Ford's European sales rose 6.6 percent in the first half of the year, slightly outperforming the industry average. However, Odell says the company is selling a much richer mix of products, and selling with fewer discounts.
"The three core elements, which I've always said were equally important in measure--of products, brand and cost--are all delivering at, or in some cases, better than we thought it would do."
Odell, meeting with reporters at Ford World Headquarters, says Ford remains on track to post a profit in Europe next year. We'll learn more about the company's European progress, when it releases its second quarter profit report on July 24th.
Costs have been cut, as Ford has already closed two plants, and is planning to close a third this year, saving the company $400 million, which Odell says will be used to support the recovery in Europe.
It's a recovery that's more pronounced in Northern Europe, particularly in Germany and the UK, but is starting to see some improvement in the harder hit southern European countries, where unemployment can top 20 percent.
"We're seeing Spain and Italy already starting to ramp up."
But, says Odell, the high jobless rate remains a drag on the European recovery.
"The issues still inhibiting a faster European recovery are unemployment."
Russia is also an area of concern, with June car sales in that country falling 17 percent in June, the worst showing in four years. That followed a 12 percent decline in May.
"Russia, our industry outlook is that it's below everybody's expectations," said Odell.
Analysts say a weakening of the Ruble has been hurting the Russian auto market. Odell sees the long term outlook in Russia as bright. But the weaker short term market has forced Ford to cut between 700 and 800 jobs at their joint venture in St. Petersburg.
The increased demand in Europe has been fueled by a stronger demand for higher end trims of Ford products. Odell says the more loaded "Titanium" trims have been doing well. Ford is also preparing to launch a near-luxury "Vignale" trim of some of its European operations.

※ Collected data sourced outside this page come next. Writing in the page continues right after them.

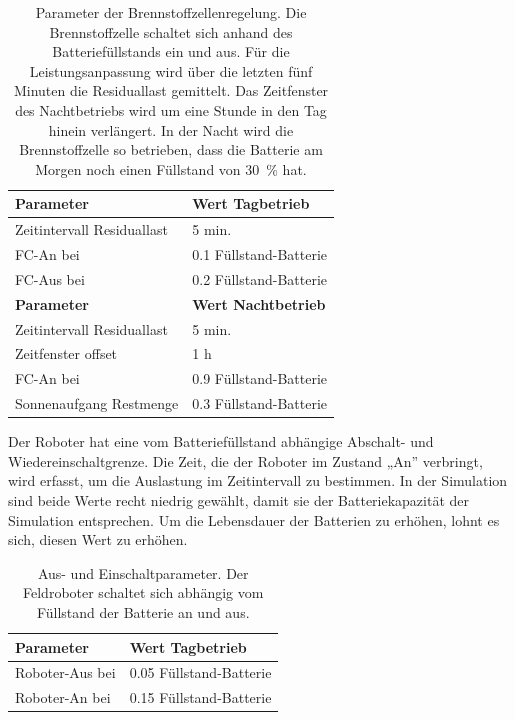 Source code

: \begin{table}
\centering
\begin{tabular}{|l|l|}
\hline
\textbf{Parameter} & \textbf{Wert Tagbetrieb} \\ \hline
Zeitintervall Residuallast & 5 min. \\ \hline
FC-An bei & 0.1 Füllstand-Batterie \\ \hline
FC-Aus bei & 0.2 Füllstand-Batterie \\ \hline
\textbf{Parameter} & \textbf{Wert Nachtbetrieb} \\ \hline
Zeitintervall Residuallast & 5 min. \\ \hline
Zeitfenster offset & 1 h \\ \hline
FC-An bei & 0.9 Füllstand-Batterie \\ \hline
Sonnenaufgang Restmenge & 0.3 Füllstand-Batterie \\ \hline
\end{tabular}
\caption{Parameter der Brennstoffzellenregelung. Die Brennstoffzelle schaltet sich anhand des Batteriefüllstands ein und aus. Für die Leistungsanpassung wird über die letzten fünf Minuten die Residuallast gemittelt. Das Zeitfenster des Nachtbetriebs wird um eine Stunde in den Tag hinein verlängert. In der Nacht wird die Brennstoffzelle so betrieben, dass die Batterie am Morgen noch einen Füllstand von 30~\% hat.}
\label{tab:paramregelung}
\end{table}

Der Roboter hat eine vom Batteriefüllstand abhängige Abschalt- und Wiedereinschaltgrenze. Die Zeit, die der Roboter im Zustand „An” verbringt, wird erfasst, um die Auslastung im Zeitintervall zu bestimmen. In der Simulation sind beide Werte recht niedrig gewählt, damit sie der Batteriekapazität der Simulation entsprechen. Um die Lebensdauer der Batterien zu erhöhen, lohnt es sich, diesen Wert zu erhöhen. \\



\begin{table}
\centering
\begin{tabular}{|l|l|}
\hline
\textbf{Parameter} & \textbf{Wert Tagbetrieb} \\ \hline
Roboter-Aus bei & 0.05 Füllstand-Batterie \\ \hline
Roboter-An bei & 0.15 Füllstand-Batterie \\ \hline
\end{tabular}
\caption{Aus- und Einschaltparameter. Der Feldroboter schaltet sich abhängig vom Füllstand der Batterie an und aus.}
\end{table}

Those are aimed at people who are ready to move up to a more premium vehicle, but aren't ready to spend what's necessary to buy a Mercedes, Audi or BMW. Odell says there are no plans to bring the Lincoln brand to Europe.
Ford will see the competitive landscape shifting as GM phases out its Chevrolet brand in Europe, to concentrate on Opel.
"One less competitor is helpful, but it's not significant, I don't think, for Ford," said Odell.
Chevrolet, Odell says, has a different perception in Europe than it does in the United States.
"It was very much a value brand, and tended to be priced below where we are."
The European turnaround remains fragile, says Odell, and Ford will be ready to adapt if the market changes.
"You know there's another economic shock out there somewhere," he said. "Clearly, Europe has not recover as fast as other parts of the world."
Ford continues to monitor political upheavals that could impact the European market. Odell says the fact that the situation in the Ukraine has not worsened has added some stability. Protests in Israel, as well as fighting in Syrian and Iraq are always causes for concern, but have not caused worry among consumers.
"Middle-East, Israel, Syria have been volatile for a long period of time. Even though it's volatile, we don't see it as a step-up in concern."
Ford is preparing to bring a number of new products to Europe. Odell sees the new Edge as being very popular. He told reporters that he's not sure how many Mustang's Ford will have to sell in Europe. But, it won't be enough to meet demand.
"Mustang is and has never been about selling 'x number of Mustangs," said Odell. "We know we can sell them. It's how we can use it to polish the brand."